The European Commission launched an antitrust probe last week to force the Russian gas company to cut prices and publicize the formula that governs its supply contracts to Europe.
Gazprom delivers about 25 percent of the continent’s gas needs. It is the largest private gas producer in the world and maintains close ties to the Russian government.
Gazprom denounced the European Commission’s effort as an attempt to influence prices at a time of lackluster growth in the West. “This is an attempt to solve the economic problems of [Europe] at Russia’s cost,” said a spokesman.
Alexei Miller, Gazprom’s chief executive, said on Tuesday that the president’s decree would prevent his company from negotiating discounts with major energy companies in Europe, including Germany’s RWE and Poland’s PGNIG. He lamented, “There is no need for them to turn to us anymore.”
European competition commissioner Joaquín Almunia said earlier in the day that Gazprom’s long-term contracts may no longer be justified because of increased supplies of shale gas. He believes that the company may be hindering the free flow of natural gas across Europe and abusing its position as the dominant supplier to Central and European Europe to impose unfair prices on its customers by linking the cost of gas to oil.
The Russian government has intervened repeatedly in recent years to secure the position of its energy exporting companies, whether private or state owned.
American diplomatic cables released by the whistleblowers’ website WikiLeaks revealed that Azerbaijani officials in 2009 worried that Russia would take advantage “of the current poor state of Azerbaijani-Turkish relations and stalled gas transit discussions to kill the prospects for transit of Azerbaijani and Turkmen gas to international markets.”
The European Commission has been in talks with Azerbaijan and Turkmenistan since last year with the aim of importing natural gas from the Caspian Sea region through Turkey which would dilute Russia’s virtual monopoly on gas transit in the region.

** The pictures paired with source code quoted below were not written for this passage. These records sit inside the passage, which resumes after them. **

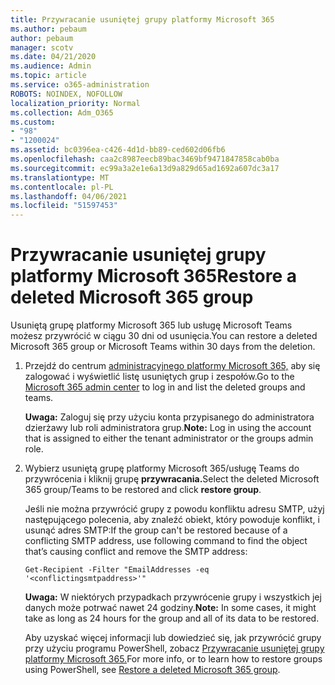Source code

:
 ```yaml
---
title: Przywracanie usuniętej grupy platformy Microsoft 365
ms.author: pebaum
author: pebaum
manager: scotv
ms.date: 04/21/2020
ms.audience: Admin
ms.topic: article
ms.service: o365-administration
ROBOTS: NOINDEX, NOFOLLOW
localization_priority: Normal
ms.collection: Adm_O365
ms.custom:
- "98"
- "1200024"
ms.assetid: bc0396ea-c426-4d1d-bb89-ced602d06fb6
ms.openlocfilehash: caa2c8987eecb89bac3469bf9471847858cab0ba
ms.sourcegitcommit: ec99a3a2e1e6a13d9a829d65ad1692a607dc3a17
ms.translationtype: MT
ms.contentlocale: pl-PL
ms.lasthandoff: 04/06/2021
ms.locfileid: "51597453"
---
```

# <a name="restore-a-deleted-microsoft-365-group"></a><span data-ttu-id="7642d-102">Przywracanie usuniętej grupy platformy Microsoft 365</span><span class="sxs-lookup"><span data-stu-id="7642d-102">Restore a deleted Microsoft 365 group</span></span>

<span data-ttu-id="7642d-103">Usuniętą grupę platformy Microsoft 365 lub usługę Microsoft Teams możesz przywrócić w ciągu 30 dni od usunięcia.</span><span class="sxs-lookup"><span data-stu-id="7642d-103">You can restore a deleted Microsoft 365 group or Microsoft Teams within 30 days from the deletion.</span></span>

1. <span data-ttu-id="7642d-104">Przejdź do centrum [administracyjnego platformy Microsoft 365,](https://aka.ms/RestoreDeletedGroup) aby się zalogować i wyświetlić listę usuniętych grup i zespołów.</span><span class="sxs-lookup"><span data-stu-id="7642d-104">Go to the [Microsoft 365 admin center](https://aka.ms/RestoreDeletedGroup) to log in and list the deleted groups and teams.</span></span>

    <span data-ttu-id="7642d-105">**Uwaga:** Zaloguj się przy użyciu konta przypisanego do administratora dzierżawy lub roli administratora grup.</span><span class="sxs-lookup"><span data-stu-id="7642d-105">**Note:** Log in using the account that is assigned to either the tenant administrator or the groups admin role.</span></span>

1. <span data-ttu-id="7642d-106">Wybierz usuniętą grupę platformy Microsoft 365/usługę Teams do przywrócenia i kliknij grupę **przywracania.**</span><span class="sxs-lookup"><span data-stu-id="7642d-106">Select the deleted Microsoft 365 group/Teams to be restored and click **restore group**.</span></span>

    <span data-ttu-id="7642d-107">Jeśli nie można przywrócić grupy z powodu konfliktu adresu SMTP, użyj następującego polecenia, aby znaleźć obiekt, który powoduje konflikt, i usunąć adres SMTP:</span><span class="sxs-lookup"><span data-stu-id="7642d-107">If the group can't be restored because of a conflicting SMTP address, use following command to find the object that’s causing conflict and remove the SMTP address:</span></span>

    `Get-Recipient -Filter "EmailAddresses -eq '<conflictingsmtpaddress>'"`

    <span data-ttu-id="7642d-108">**Uwaga:** W niektórych przypadkach przywrócenie grupy i wszystkich jej danych może potrwać nawet 24 godziny.</span><span class="sxs-lookup"><span data-stu-id="7642d-108">**Note:** In some cases, it might take as long as 24 hours for the group and all of its data to be restored.</span></span>

    <span data-ttu-id="7642d-109">Aby uzyskać więcej informacji lub dowiedzieć się, jak przywrócić grupy przy użyciu programu PowerShell, zobacz [Przywracanie usuniętej grupy platformy Microsoft 365.](https://go.microsoft.com/fwlink/?linkid=867802)</span><span class="sxs-lookup"><span data-stu-id="7642d-109">For more info, or to learn how to restore groups using PowerShell, see [Restore a deleted Microsoft 365 group](https://go.microsoft.com/fwlink/?linkid=867802).</span></span>
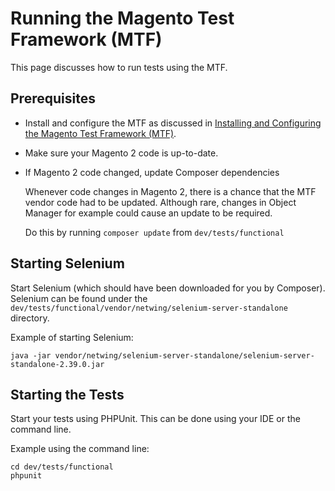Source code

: # Running the Magento Test Framework (MTF)

This page discusses how to run tests using the MTF.

## Prerequisites

*	Install and configure the MTF as discussed in [Installing and Configuring the Magento Test Framework (MTF)](install.md).
*	Make sure your Magento 2 code is up-to-date.
*	If Magento 2 code changed, update Composer dependencies

	Whenever code changes in Magento 2, there is a chance that the MTF vendor code had to be updated. Although rare, changes in Object Manager for example could cause an update to be required.

	Do this by running `composer update` from `dev/tests/functional`

## Starting Selenium

Start Selenium (which should have been downloaded for you by Composer). Selenium can be found under the `dev/tests/functional/vendor/netwing/selenium-server-standalone` directory.

Example of starting Selenium:

```
java -jar vendor/netwing/selenium-server-standalone/selenium-server-standalone-2.39.0.jar
```

## Starting the Tests

Start your tests using PHPUnit. This can be done using your IDE or the command line.

Example using the command line:

```
cd dev/tests/functional
phpunit
```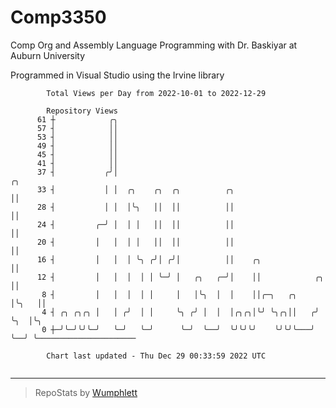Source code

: # Comp3350
Comp Org and Assembly Language Programming with Dr. Baskiyar at Auburn University

Programmed in Visual Studio using the Irvine library

```
        Total Views per Day from 2022-10-01 to 2022-12-29

        Repository Views
      61 ┼            ╭╮
      57 ┤            ││
      53 ┤            ││
      49 ┤            ││
      45 ┤            ││
      41 ┤            ││
      37 ┤           ╭╯│                                                  ╭╮
      33 ┤           │ │  ╭╮    ╭╮  ╭╮          ╭╮                        ││
      28 ┤           │ │  │╰╮   ││  ││          ││                        ││
      24 ┤         ╭─╯ │  │ │   ││  ││          ││                        ││
      20 ┤         │   │  │ │   ││  ││          ││                        ││
      16 ┤         │   │  │ ╰╮ ╭╯│ ╭╯│          ││    ╭╮                  ││
      12 ┤         │   │  │  │ │ ╰─╯ │   ╭╮   ╭─╯│    ││            ╭╮    ││
       8 ┤         │   │  │  │ │     │   │╰╮  │  │    ││╭─╮   ╭╮    │╰╮   ││
       4 ┤ ╭╮ ╭╮╭╮ │   │ ╭╯  │ │     ╰╮ ╭╯ │  │  │╭╮╭╮│╰╯ ╰╮╭╮││   ╭╯ ╰╮  │╰╮
       0 ┼─╯╰─╯╰╯╰─╯   ╰─╯   ╰─╯      ╰─╯  ╰──╯  ╰╯╰╯╰╯    ╰╯╰╯╰───╯   ╰──╯ ╰──────────────────────

        Chart last updated - Thu Dec 29 00:33:59 2022 UTC
        
```

---

> RepoStats by [Wumphlett](https://github.com/Wumphlett)

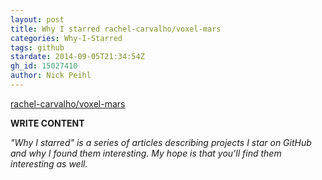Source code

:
 ```yaml
---
layout: post
title: Why I starred rachel-carvalho/voxel-mars
categories: Why-I-Starred
tags: github
stardate: 2014-09-05T21:34:54Z
gh_id: 15027410
author: Nick Peihl
---
```


[rachel-carvalho/voxel-mars](https://github.com/rachel-carvalho/voxel-mars)

**WRITE CONTENT**

*"Why I starred" is a series of articles describing projects I star on GitHub and why I found them interesting. My hope is that you'll find them interesting as well.*

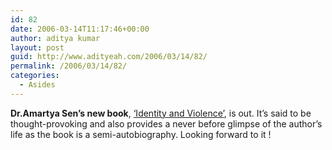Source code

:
 ```yaml
---
id: 82
date: 2006-03-14T11:17:46+00:00
author: aditya kumar
layout: post
guid: http://www.adityeah.com/2006/03/14/82/
permalink: /2006/03/14/82/
categories:
  - Asides
---
```

**Dr.Amartya Sen&#8217;s new book**, [&#8216;Identity and Violence&#8217;](http://www.penguinbooksindia.com/Books/BookDetail.asp?ID=6249), is out. It&#8217;s said to be thought-provoking and also provides a never before glimpse of the author&#8217;s life as the book is a semi-autobiography. Looking forward to it !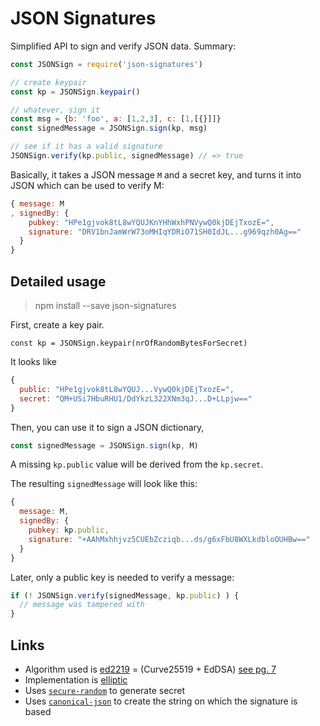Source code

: # JSON Signatures

Simplified API to sign and verify JSON data. Summary:

```js
const JSONSign = require('json-signatures')

// create keypair
const kp = JSONSign.keypair()

// whatever, sign it
const msg = {b: 'foo', a: [1,2,3], c: [1,[{}]]}
const signedMessage = JSONSign.sign(kp, msg)

// see if it has a valid signature
JSONSign.verify(kp.public, signedMessage) // => true
```

Basically, it takes a JSON message `M` and a secret key,
and turns it into JSON which can be used to verify M:

```js
{ message: M
, signedBy: {
    pubkey: "HPe1gjvok8tL8wYQUJKnYHhWxhPNVywQ0kjDEjTxozE=",
    signature: "DRV1bnJamWrW73oMHIqYDRiO71SH0IdJL...g969qzh0Ag=="
  }
}
```

## Detailed usage

> npm install --save json-signatures

First, create a key pair.

```
const kp = JSONSign.keypair(nrOfRandomBytesForSecret)
```

It looks like

```js
{
  public: "HPe1gjvok8tL8wYQUJ...VywQ0kjDEjTxozE=",
  secret: "QM+USi7HbuRHU1/DdYkzL322XNm3qJ...D+LLpjw=="
}
```

Then, you can use it to sign a JSON dictionary,

```js
const signedMessage = JSONSign.sign(kp, M)
```

A missing `kp.public` value will be derived from the `kp.secret`.

The resulting `signedMessage` will look like this:

```js
{
  message: M,
  signedBy: {
    pubkey: kp.public,
    signature: "+AAhMxhhjvz5CUEbZcziqb...ds/g6xFbU8WXLkdbloOUHBw=="
  }
}
```

Later, only a public key is needed to verify a message:

```js
if (! JSONSign.verify(signedMessage, kp.public) ) {
  // message was tampered with
}
```

## Links

- Algorithm used is [ed2219](https://ed25519.cr.yp.to/) = (Curve25519 + EdDSA) [see pg. 7](https://ed25519.cr.yp.to/ed25519-20110926.pdf)
- Implementation is [elliptic](https://github.com/indutny/elliptic)
- Uses [`secure-random`](npm.im/secure-random) to generate secret
- Uses [`canonical-json`](npm.im/canonical-json) to create the string on which the signature is based
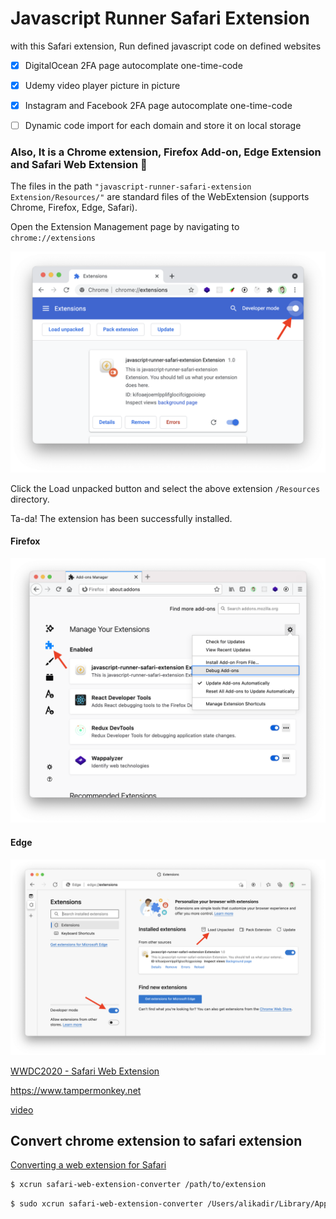 # Javascript Runner Safari Extension
with this Safari extension, Run defined javascript code on defined websites

- [x] DigitalOcean 2FA page autocomplate one-time-code

- [x] Udemy video player picture in picture

- [x] Instagram and Facebook 2FA page autocomplate one-time-code

- [ ] Dynamic code import for each domain and store it on local storage



### Also, It is a Chrome extension, Firefox Add-on, Edge Extension and Safari Web Extension 🎉 
The files in the path `"javascript-runner-safari-extension Extension/Resources/"` are standard files of the WebExtension (supports Chrome, Firefox, Edge, Safari).

Open the Extension Management page by navigating to `chrome://extensions`

![Load chrome extension](https://github.com/alikadir/javascript-runner-safari-extension/blob/main/chrome-extension-load.png?raw=true)

Click the Load unpacked button and select the above extension `/Resources` directory. 

Ta-da! The extension has been successfully installed.

#### Firefox

![Load firefox extension](https://github.com/alikadir/javascript-runner-safari-extension/blob/main/firefox-extension-load.png?raw=true)

#### Edge
![Load edge extension](https://github.com/alikadir/javascript-runner-safari-extension/blob/main/edge-extension-load.png?raw=true)

[WWDC2020 - Safari Web Extension](https://developer.apple.com/videos/play/wwdc2020/10665/)

https://www.tampermonkey.net

[video](https://www.youtube.com/watch?v=WtYPVLfGz8o)

## Convert chrome extension to safari extension 

[Converting a web extension for Safari](https://developer.apple.com/documentation/safariservices/safari_web_extensions/converting_a_web_extension_for_safari)

```bash
$ xcrun safari-web-extension-converter /path/to/extension
```

```bash
$ sudo xcrun safari-web-extension-converter /Users/alikadir/Library/Application Support/Google/Chrome/Default/Extensions/fmkadmapgofadopljbjfkapdkoienihi/4.28.0_0/
```
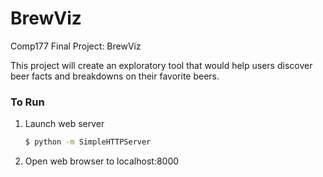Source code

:# BrewViz
Comp177 Final Project: BrewViz

This project will create an exploratory tool that would help users discover beer facts and breakdowns on their favorite beers.

### To Run
1. Launch web server

    ```sh
    $ python -m SimpleHTTPServer
    ```

2. Open web browser to localhost:8000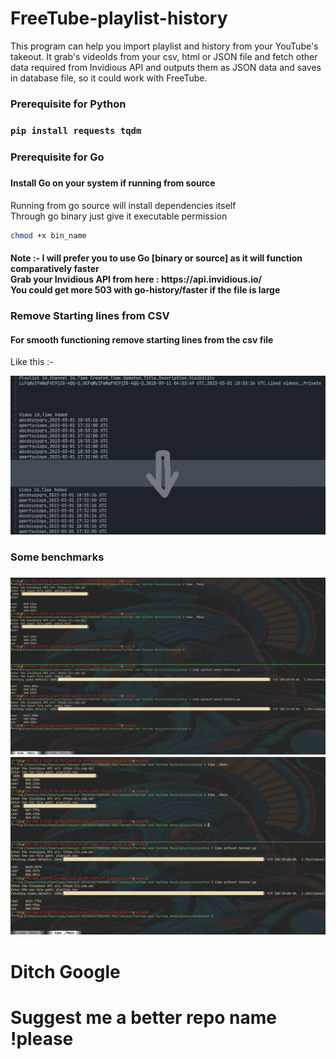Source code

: # FreeTube-playlist-history
<p>This program can help you import playlist and history from your YouTube's takeout. It grab's videoIds from your csv, html or JSON file and fetch other data required from Invidious API and outputs them as JSON data and saves in database file, so it could work with FreeTube.<p1>

<h3>Prerequisite for Python<h3>

```bash
pip install requests tqdm
```

<h3>Prerequisite for Go<h3>
<h4> Install Go on your system if running from source</h4>
<p> Running from go source will install dependencies itself <br> Through go binary just give it executable permission<p1>

```bash
chmod +x bin_name
```
<h4>Note :- I will prefer you to use Go [binary or source] as it will function comparatively faster <br> Grab your Invidious API from here : https://api.invidious.io/ <br> You could get more 503 with go-history/faster if the file is large </h4>

<h3> Remove Starting lines from CSV </h3>
<h4> For smooth functioning remove starting lines from the csv file </h4>
<p> Like this :- <p1>

![alt text](https://github.com/octodi/FreeTube-playlist-history/blob/main/img/Untitled.png)

<h3> Some benchmarks <h3>

![alt text](https://github.com/octodi/FreeTube-playlist-history/blob/main/img/1.png)
![alt text](https://github.com/octodi/FreeTube-playlist-history/blob/main/img/2.png)

# Ditch Google
# Suggest me a better repo name !please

The South Caucasus Pipeline, which has been operational since 2006 and carries gas from Azerbaijan’s Shah Deniz field via Georgia into Turkey, is supposed to link up with the planned Nabucco pipeline. Gazprom has proposed to extend its Blue Stream pipeline up through Bulgaria and Serbia as an alternative.
Another alternative supplier of natural gas may be Ukraine. Prime Minister Mykola Azarov told The Wall Street Journal in May that his country will expand domestic gas production by 25 percent in the next three years. Hydraulic fracturing technology holds the key to “covering all of Ukraine’s needs,” he said. The United States Energy Information Administration estimates that Ukraine has the third largest shale gas reserves in Europe at 1.2 trillion cubic meters, some twenty times its annual needs.
Russia backed the election of incumbent president Viktor Yanukovich in 2010 in an attempt to retain its influence in the former Soviet republic and twice in recent years shut off natural gas exports to the country amid price disputes with Kiev. Gazprom blamed Ukraine’s siphoning of gas supplies for shortages in Europe last winter.
Transneft, Russia’s state pipeline company, announced in February that it was in talks with the Czech Republic and Germany to bypass Ukrainian export infrastructure altogether.
By keeping supply below demand and oil and gas sales overpriced, Moscow hopes to force the Ukrainians to trade more of their industrial assets for energy and accelerate a process of economic reintegration that stalled under the previous, pro-Western government. But even the more pro-Russian Yanukovich is reluctant to give his neighbor more control over his gas transit system because it is the only leverage he has against the Kremlin.
Putin’s recent legal move is unlikely to deter the European Commission’s investigation. Gazprom can refuse to comply with requests for information but regulators do have access to all of the company’s competitors and partners in Europe.